All that said... would I own a Taurus today? ehhhhh probably not. I'd consider that .380 though if I needed a true pocket pistol (my Nano comes close and does work in the front pocket but it's just on the large side for that for me), and I'd be choosing between it and the S&W Bodyguard.

I do actually really like the look of the 809 quite a lot. But... there just isn't room for it when I have an SP-01 and other medium- and full-sized 9mm's.

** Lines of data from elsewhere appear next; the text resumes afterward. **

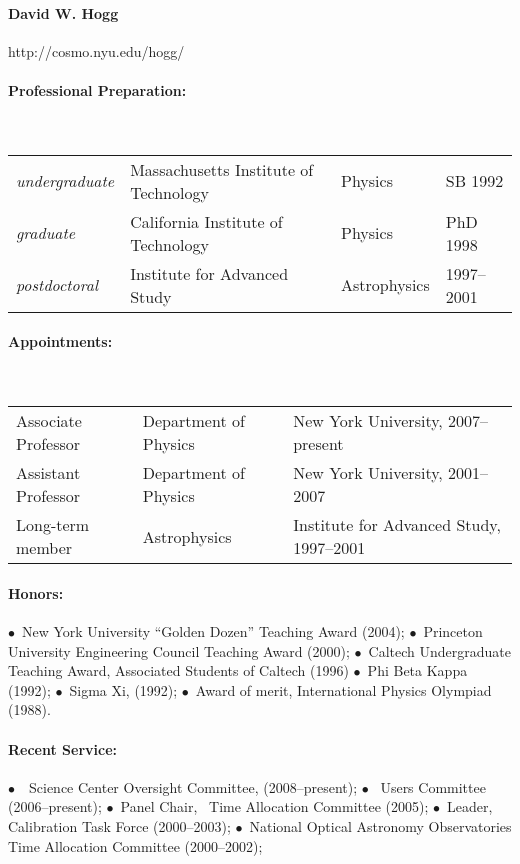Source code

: \documentclass[letterpaper,12pt]{article}
\begin{document}
\paragraph{David W. Hogg} http://cosmo.nyu.edu/hogg/

\paragraph{Professional Preparation:}~\\
\begin{tabular}{llll}
\textsl{undergraduate}
  & Massachusetts Institute of Technology & Physics & SB 1992\\
\textsl{graduate}
  & California Institute of Technology    & Physics & PhD 1998\\
\textsl{postdoctoral}
  & Institute for Advanced Study          & Astrophysics & 1997--2001
\end{tabular}
           
\paragraph{Appointments:}~\\
\begin{tabular}{lll}
Associate Professor & Department of Physics & New York University, 2007--present\\
Assistant Professor & Department of Physics & New York University, 2001--2007\\
Long-term member & Astrophysics & Institute for Advanced Study, 1997--2001 \\
\end{tabular}

\paragraph{Honors:}
$\bullet$~New York University ``Golden Dozen'' Teaching Award (2004);
$\bullet$~Princeton University Engineering Council Teaching Award (2000);
$\bullet$~Caltech Undergraduate Teaching Award, Associated Students of Caltech (1996)
$\bullet$~Phi Beta Kappa (1992);
$\bullet$~Sigma Xi, (1992);
$\bullet$~Award of merit, International Physics Olympiad (1988).

\paragraph{Recent Service:}
$\bullet$~\Spitzer\ Science Center Oversight Committee, (2008--present); 
$\bullet$~ Users Committee (2006--present);
$\bullet$~Panel Chair, \Spitzer\ Time Allocation Committee (2005);
$\bullet$~Leader,  Calibration Task Force (2000--2003);
$\bullet$~National Optical Astronomy Observatories Time Allocation Committee (2000--2002);
\end{document}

http://www.taurususa.com/images/imagesMain/809B_2.jpg


Good kit for the $$$

http://www.taurususa.com/images/imagesMain/809B_4.jpg

I wish I could find a range that had a bodyguard 380 rental, but I doubt I will ever come across one, who goes to the range wanting to rent a pocket size .380, other than the few who are on the fence about buying one. I did dry-fire one in the gun store earlier this week. Trigger was probably the heaviest I have ever tired on a pocketable .380, without actually measuring it I would say somewhere around 8#'s, much heavier than any of the others I had tried, and I don't know how one could go about lightening the pull. It was smooth though, about as smooth as the Diamondback and the Taurus triggers, but the weight just killed it for me, I could see the laser move when I pulled the trigger. For the cost you could buy the base model TCP which sells for about $200 with a single mag and buy a crimson trace laser for it and be right about the same cost as the bodyguard. I've also read a lot of reviews and forum commentary about the insight laser being garbage and having a lot of issues.